If the cast member didn’t understand the stakes for the average Disney guest – they might offer a snide reply or give the guest a look that says… “Duh.” Hardly a stellar customer service moment. But imagine how a guest feels after asking that question and having a cast member say, “the parade is kicking off in Frontierland, so it should be here by about 3:20. And you’ve got a great spot for not only seeing the parade but interacting with some of the characters.”
That’s real communication. That’s anticipating what your customer really needs. And that’s the kind of customer care and understanding that earns repeat business. So how do you apply this idea of understanding the question behind the question to your organization?
Dissect your FAQs: Make a list of the questions your staff gets asked most often. And be sure not to exclude anyone – your accounting department, your shipping crew, and the people who handle returns. Ask anyone and everyone to help you put together a master list.
Bring together a diverse team from your organization and really look at what’s underneath those questions. Force yourselves to go beyond the expected assumptions. Ask “what if” questions to explore new possibilities.
Look for patterns: Patterns suggest that there’s a common thread or behavior worth investigating. Don’t dismiss them, especially if it’s around a product/service that isn’t selling as well as you expected. Odds are, there’s something underneath the lack of sales beyond what you’re assuming. Every objection hides an insight underneath.
Test your theories: We know assuming is dangerous so be sure to test your new insights. Whether you use customer surveys, access a client advisory board or do some A/B testing with ad messages – make sure you get validation. Once you do, you can start folding the new insights into your marketing messages and materials.
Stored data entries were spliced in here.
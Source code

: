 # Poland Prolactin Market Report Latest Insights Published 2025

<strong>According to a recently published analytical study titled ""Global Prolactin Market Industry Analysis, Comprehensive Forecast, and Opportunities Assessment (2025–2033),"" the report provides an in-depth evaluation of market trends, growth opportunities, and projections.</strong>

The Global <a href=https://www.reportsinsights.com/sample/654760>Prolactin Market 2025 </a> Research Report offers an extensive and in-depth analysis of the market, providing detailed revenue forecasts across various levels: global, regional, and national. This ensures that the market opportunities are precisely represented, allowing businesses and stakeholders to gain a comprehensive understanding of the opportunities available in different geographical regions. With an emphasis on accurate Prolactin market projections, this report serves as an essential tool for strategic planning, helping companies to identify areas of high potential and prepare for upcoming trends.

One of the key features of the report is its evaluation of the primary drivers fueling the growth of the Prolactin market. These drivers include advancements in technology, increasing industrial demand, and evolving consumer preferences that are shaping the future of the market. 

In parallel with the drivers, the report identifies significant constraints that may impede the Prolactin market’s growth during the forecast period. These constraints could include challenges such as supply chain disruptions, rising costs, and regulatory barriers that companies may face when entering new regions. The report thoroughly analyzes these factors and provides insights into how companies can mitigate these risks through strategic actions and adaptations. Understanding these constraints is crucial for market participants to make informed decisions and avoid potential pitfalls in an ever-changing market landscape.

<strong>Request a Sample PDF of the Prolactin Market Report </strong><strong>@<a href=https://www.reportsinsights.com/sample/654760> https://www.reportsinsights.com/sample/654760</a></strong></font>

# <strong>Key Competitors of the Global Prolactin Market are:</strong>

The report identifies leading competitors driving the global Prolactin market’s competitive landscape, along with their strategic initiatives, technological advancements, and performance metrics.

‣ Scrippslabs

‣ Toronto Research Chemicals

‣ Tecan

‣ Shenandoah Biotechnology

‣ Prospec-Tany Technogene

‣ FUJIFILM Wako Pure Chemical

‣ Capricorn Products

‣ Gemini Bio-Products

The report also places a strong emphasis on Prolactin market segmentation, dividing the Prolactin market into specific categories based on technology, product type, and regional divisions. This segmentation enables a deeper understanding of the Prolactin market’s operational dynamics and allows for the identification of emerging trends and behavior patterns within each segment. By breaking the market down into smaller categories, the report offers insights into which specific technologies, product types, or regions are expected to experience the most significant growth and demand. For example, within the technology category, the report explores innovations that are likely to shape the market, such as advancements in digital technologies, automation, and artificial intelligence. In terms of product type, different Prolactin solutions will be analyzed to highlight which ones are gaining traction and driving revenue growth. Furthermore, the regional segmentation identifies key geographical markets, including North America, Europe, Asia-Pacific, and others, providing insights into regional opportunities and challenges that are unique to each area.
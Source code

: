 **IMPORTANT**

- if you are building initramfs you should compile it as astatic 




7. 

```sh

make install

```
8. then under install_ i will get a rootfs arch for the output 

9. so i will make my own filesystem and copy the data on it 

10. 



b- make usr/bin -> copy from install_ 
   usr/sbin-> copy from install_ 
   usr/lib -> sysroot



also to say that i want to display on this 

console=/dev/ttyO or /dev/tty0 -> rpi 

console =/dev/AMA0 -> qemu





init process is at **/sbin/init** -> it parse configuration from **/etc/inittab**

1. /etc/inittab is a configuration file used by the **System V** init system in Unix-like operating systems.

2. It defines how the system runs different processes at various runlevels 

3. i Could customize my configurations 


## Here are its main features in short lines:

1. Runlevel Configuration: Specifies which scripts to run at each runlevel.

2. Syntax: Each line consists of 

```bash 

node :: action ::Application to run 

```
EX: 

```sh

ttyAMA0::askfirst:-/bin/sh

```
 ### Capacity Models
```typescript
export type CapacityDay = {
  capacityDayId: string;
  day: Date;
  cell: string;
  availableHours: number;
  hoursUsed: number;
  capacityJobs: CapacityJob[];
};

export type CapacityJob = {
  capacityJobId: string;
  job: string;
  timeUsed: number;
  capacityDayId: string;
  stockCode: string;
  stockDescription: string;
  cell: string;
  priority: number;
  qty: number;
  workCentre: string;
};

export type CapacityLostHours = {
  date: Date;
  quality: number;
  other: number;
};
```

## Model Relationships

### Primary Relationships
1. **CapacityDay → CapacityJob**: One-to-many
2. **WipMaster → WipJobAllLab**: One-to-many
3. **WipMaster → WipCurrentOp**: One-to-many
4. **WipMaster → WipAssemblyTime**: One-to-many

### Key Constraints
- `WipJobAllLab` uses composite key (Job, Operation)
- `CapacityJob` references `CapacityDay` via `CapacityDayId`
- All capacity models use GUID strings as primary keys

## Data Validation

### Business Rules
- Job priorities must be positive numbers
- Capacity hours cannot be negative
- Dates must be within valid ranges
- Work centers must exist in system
Everyone wants to do business with a company that truly gets them. Understand what they’re really asking so you can demonstrate that you’re the right choice.
Great points, and I appreciated how you briefly mentioned that bringing together a diverse team is going to be more helpful than not. Just as communication is key to the success of any relationship, it’s also key to business success.
Excellent point Drew!
As a communications trainer, I always remember to look on what’s ‘between the lines’, the information that isn’t told. NLP has an awesome method to investigate, called ‘Metamodeling’ – a suggestion for those who are reading the article.